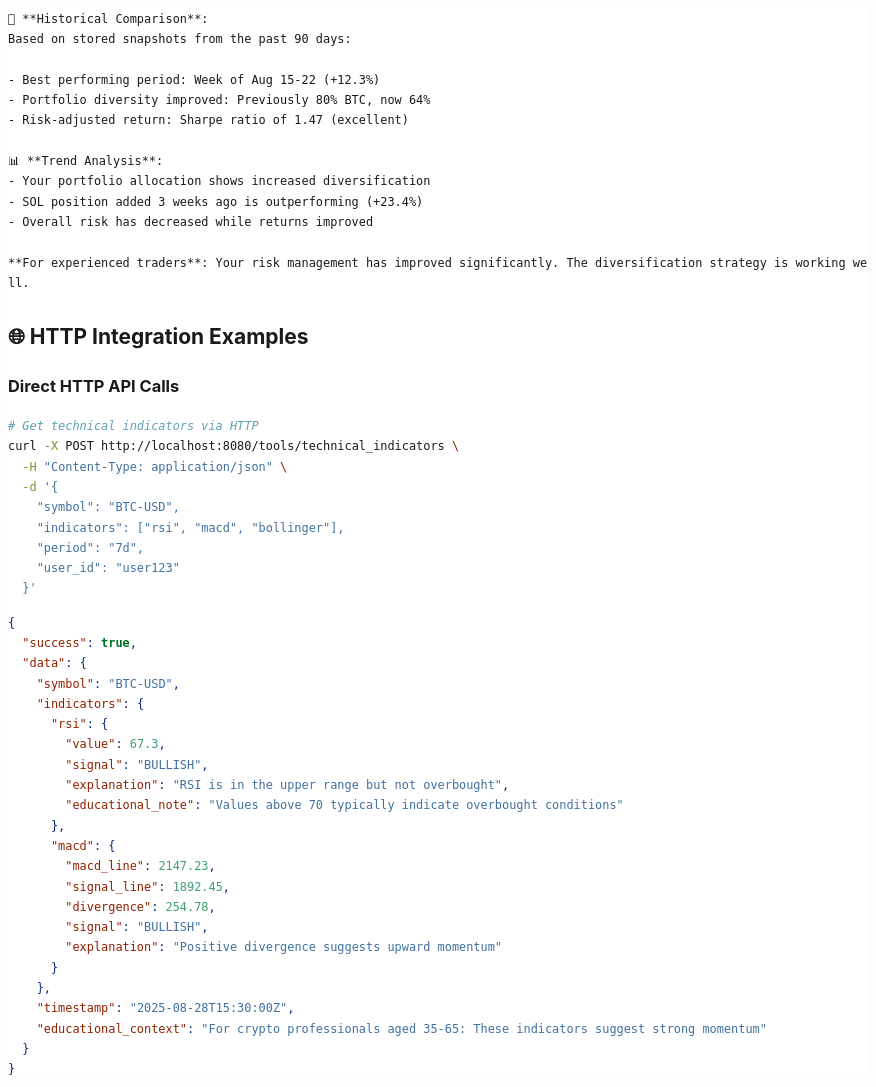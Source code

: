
```
🔄 **Historical Comparison**:
Based on stored snapshots from the past 90 days:

- Best performing period: Week of Aug 15-22 (+12.3%)
- Portfolio diversity improved: Previously 80% BTC, now 64%
- Risk-adjusted return: Sharpe ratio of 1.47 (excellent)

📊 **Trend Analysis**:
- Your portfolio allocation shows increased diversification
- SOL position added 3 weeks ago is outperforming (+23.4%)
- Overall risk has decreased while returns improved

**For experienced traders**: Your risk management has improved significantly. The diversification strategy is working well.
```

## 🌐 HTTP Integration Examples

### Direct HTTP API Calls

```bash
# Get technical indicators via HTTP
curl -X POST http://localhost:8080/tools/technical_indicators \
  -H "Content-Type: application/json" \
  -d '{
    "symbol": "BTC-USD",
    "indicators": ["rsi", "macd", "bollinger"],
    "period": "7d",
    "user_id": "user123"
  }'
```

```json
{
  "success": true,
  "data": {
    "symbol": "BTC-USD",
    "indicators": {
      "rsi": {
        "value": 67.3,
        "signal": "BULLISH",
        "explanation": "RSI is in the upper range but not overbought",
        "educational_note": "Values above 70 typically indicate overbought conditions"
      },
      "macd": {
        "macd_line": 2147.23,
        "signal_line": 1892.45,
        "divergence": 254.78,
        "signal": "BULLISH",
        "explanation": "Positive divergence suggests upward momentum"
      }
    },
    "timestamp": "2025-08-28T15:30:00Z",
    "educational_context": "For crypto professionals aged 35-65: These indicators suggest strong momentum"
  }
}
```
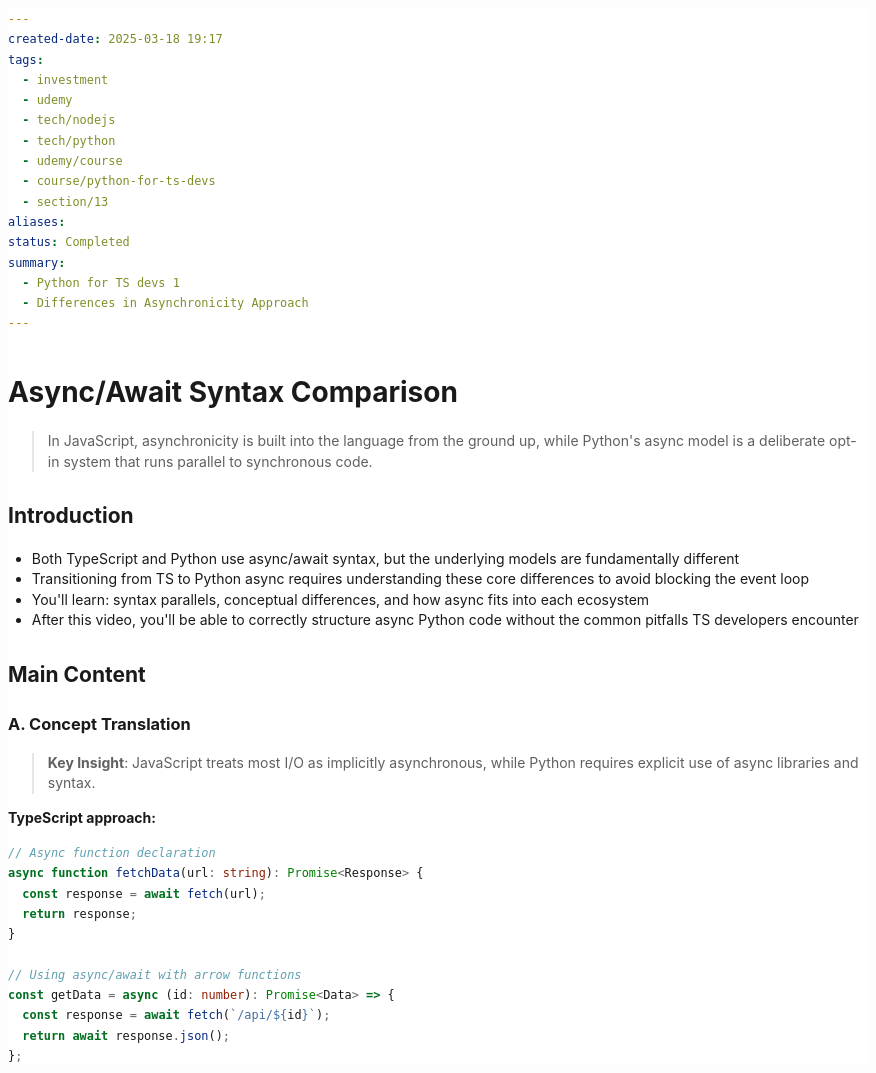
 ```yaml
---
created-date: 2025-03-18 19:17
tags:
  - investment
  - udemy
  - tech/nodejs
  - tech/python
  - udemy/course
  - course/python-for-ts-devs
  - section/13
aliases: 
status: Completed
summary:
  - Python for TS devs 1
  - Differences in Asynchronicity Approach
---
```


# Async/Await Syntax Comparison

> In JavaScript, asynchronicity is built into the language from the ground up, while Python's async model is a deliberate opt-in system that runs parallel to synchronous code.

## Introduction

- Both TypeScript and Python use async/await syntax, but the underlying models are fundamentally different
- Transitioning from TS to Python async requires understanding these core differences to avoid blocking the event loop
- You'll learn: syntax parallels, conceptual differences, and how async fits into each ecosystem
- After this video, you'll be able to correctly structure async Python code without the common pitfalls TS developers encounter

## Main Content

### A. Concept Translation

> **Key Insight**: JavaScript treats most I/O as implicitly asynchronous, while Python requires explicit use of async libraries and syntax.

**TypeScript approach:**

```typescript
// Async function declaration
async function fetchData(url: string): Promise<Response> {
  const response = await fetch(url);
  return response;
}

// Using async/await with arrow functions
const getData = async (id: number): Promise<Data> => {
  const response = await fetch(`/api/${id}`);
  return await response.json();
};
```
◆ ◆ ◆ ◆ ◆ ◆ ◆
### Instructions to follow:
Each line holding "const" should be copied from the material above.

### Solution to this problem:
  const response = await fetch(url);
const getData = async (id: number): Promise<Data> => {
  const response = await fetch(`/api/${id}`);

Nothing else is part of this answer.